• [Task statement] Your answer should be every line of the records that contains the word "import", copied as it stands.

• [Provided records]
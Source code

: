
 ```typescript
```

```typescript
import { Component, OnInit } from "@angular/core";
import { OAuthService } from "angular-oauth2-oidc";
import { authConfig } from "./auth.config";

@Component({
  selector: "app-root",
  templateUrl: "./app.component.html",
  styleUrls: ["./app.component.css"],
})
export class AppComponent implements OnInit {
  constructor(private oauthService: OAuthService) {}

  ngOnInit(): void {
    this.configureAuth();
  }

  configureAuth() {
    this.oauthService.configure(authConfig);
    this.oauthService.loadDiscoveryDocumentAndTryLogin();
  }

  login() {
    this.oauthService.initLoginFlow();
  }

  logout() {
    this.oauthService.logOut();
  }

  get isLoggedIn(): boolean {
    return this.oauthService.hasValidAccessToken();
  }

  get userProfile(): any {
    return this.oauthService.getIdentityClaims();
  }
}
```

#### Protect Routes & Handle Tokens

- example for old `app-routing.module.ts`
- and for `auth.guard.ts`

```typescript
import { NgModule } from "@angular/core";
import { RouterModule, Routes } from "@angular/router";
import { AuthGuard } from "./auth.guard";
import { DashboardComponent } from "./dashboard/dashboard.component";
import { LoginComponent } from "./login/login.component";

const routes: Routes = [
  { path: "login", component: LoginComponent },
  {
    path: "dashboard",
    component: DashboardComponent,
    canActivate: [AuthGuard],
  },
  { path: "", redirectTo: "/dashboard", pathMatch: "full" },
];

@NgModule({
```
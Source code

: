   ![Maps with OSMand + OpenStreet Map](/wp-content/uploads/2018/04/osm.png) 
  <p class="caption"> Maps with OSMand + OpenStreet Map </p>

• [Response box]
import { Component, OnInit } from "@angular/core";
import { OAuthService } from "angular-oauth2-oidc";
import { authConfig } from "./auth.config";
import { NgModule } from "@angular/core";
import { RouterModule, Routes } from "@angular/router";
import { AuthGuard } from "./auth.guard";
import { DashboardComponent } from "./dashboard/dashboard.component";
import { LoginComponent } from "./login/login.component";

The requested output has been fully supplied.